Skip the pictures. Repeat everything else in the records word for word.

────────────────────────────────────────

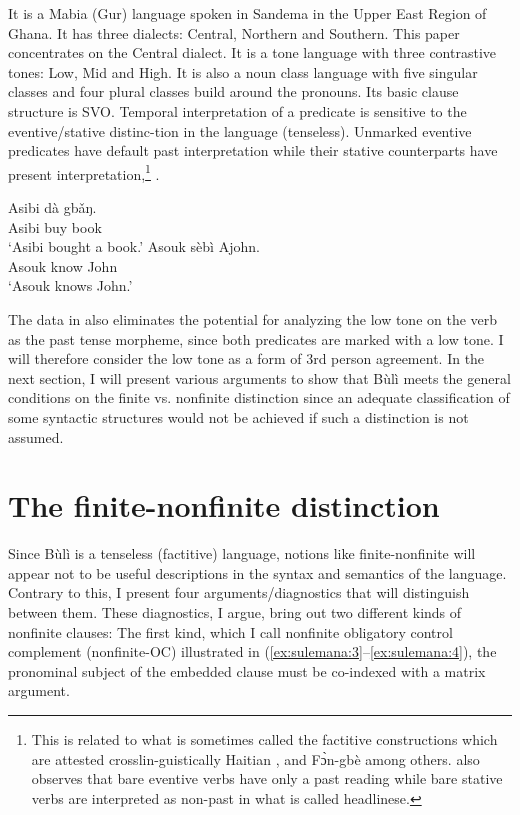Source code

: \documentclass[output=paper,colorlinks,citecolor=brown]{langscibook}
\begin{document}
It is a Mabia (Gur) language spoken in Sandema in the Upper East Region of Ghana. It has three dialects: Central, Northern and Southern. This paper concentrates on the Central dialect. It is a tone language with three contrastive tones: Low, Mid and High. It is also a noun class language with five singular classes and four plural classes build around the pronouns. Its basic clause structure is SVO. Temporal interpretation of a predicate is sensitive to the eventive/stative distinc-tion in the language (tenseless). Unmarked eventive predicates have default past interpretation while their stative counterparts have present interpretation,\footnote{This is related to what is sometimes called the factitive constructions which are attested crosslin-guistically Haitian \citep{Dechaine1991}, and Fɔ̀n-gbè \citep{Avolonto1992} among others. \citet{Stowell1991} also observes that bare eventive verbs have only a past reading while bare stative verbs are interpreted as non-past in what is called headlinese.} .

\ea%
    \label{ex:sulemana:2}
    \ea%
    \label{ex:sulemana:2a}
    \gll    Asibi  dà gbǎŋ.\\
            Asibi buy book\\
    \glt    `Asibi bought a book.' 
    \ex%
    \label{ex:sulemana:2b}
    \gll    Asouk sèbì Ajohn.\\
            Asouk know John\\
    \glt    `Asouk knows John.'
    \z 
\z

The data in  also eliminates the potential for analyzing the low tone on the verb as the past tense morpheme, since both predicates are marked with a low tone. I will therefore consider the low tone as a form of 3rd person agreement. In the next section, I will present various arguments to show that Bùlì meets the general conditions on the finite vs. nonfinite distinction since an adequate classification of some syntactic structures would not be achieved if such a distinction is not assumed. 

\section{The finite-nonfinite distinction}\label{sec:sulemana:3}

Since Bùlì is a tenseless (factitive) language, notions like finite-nonfinite will appear not to be  useful descriptions in the syntax and semantics of the language. Contrary to this, I present four arguments/diagnostics that will distinguish between them. These diagnostics, I argue, bring out two different kinds of nonfinite clauses: The first kind, which I call nonfinite obligatory control  complement (nonfinite-OC) illustrated in (\ref{ex:sulemana:3}--\ref{ex:sulemana:4}), the pronominal subject of the embedded clause  must be co-indexed with a matrix argument. 
\end{document}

────────────────────────────────────────

__Exercise result__.
Source code

: \documentclass[output=paper,colorlinks,citecolor=brown]{langscibook}
\begin{document}
It is a Mabia (Gur) language spoken in Sandema in the Upper East Region of Ghana. It has three dialects: Central, Northern and Southern. This paper concentrates on the Central dialect. It is a tone language with three contrastive tones: Low, Mid and High. It is also a noun class language with five singular classes and four plural classes build around the pronouns. Its basic clause structure is SVO. Temporal interpretation of a predicate is sensitive to the eventive/stative distinc-tion in the language (tenseless). Unmarked eventive predicates have default past interpretation while their stative counterparts have present interpretation,\footnote{This is related to what is sometimes called the factitive constructions which are attested crosslin-guistically Haitian \citep{Dechaine1991}, and Fɔ̀n-gbè \citep{Avolonto1992} among others. \citet{Stowell1991} also observes that bare eventive verbs have only a past reading while bare stative verbs are interpreted as non-past in what is called headlinese.} .

\ea%
    \label{ex:sulemana:2}
    \ea%
    \label{ex:sulemana:2a}
    \gll    Asibi  dà gbǎŋ.\\
            Asibi buy book\\
    \glt    `Asibi bought a book.' 
    \ex%
    \label{ex:sulemana:2b}
    \gll    Asouk sèbì Ajohn.\\
            Asouk know John\\
    \glt    `Asouk knows John.'
    \z 
\z

The data in  also eliminates the potential for analyzing the low tone on the verb as the past tense morpheme, since both predicates are marked with a low tone. I will therefore consider the low tone as a form of 3rd person agreement. In the next section, I will present various arguments to show that Bùlì meets the general conditions on the finite vs. nonfinite distinction since an adequate classification of some syntactic structures would not be achieved if such a distinction is not assumed. 

\section{The finite-nonfinite distinction}\label{sec:sulemana:3}

Since Bùlì is a tenseless (factitive) language, notions like finite-nonfinite will appear not to be  useful descriptions in the syntax and semantics of the language. Contrary to this, I present four arguments/diagnostics that will distinguish between them. These diagnostics, I argue, bring out two different kinds of nonfinite clauses: The first kind, which I call nonfinite obligatory control  complement (nonfinite-OC) illustrated in (\ref{ex:sulemana:3}--\ref{ex:sulemana:4}), the pronominal subject of the embedded clause  must be co-indexed with a matrix argument. 
\end{document}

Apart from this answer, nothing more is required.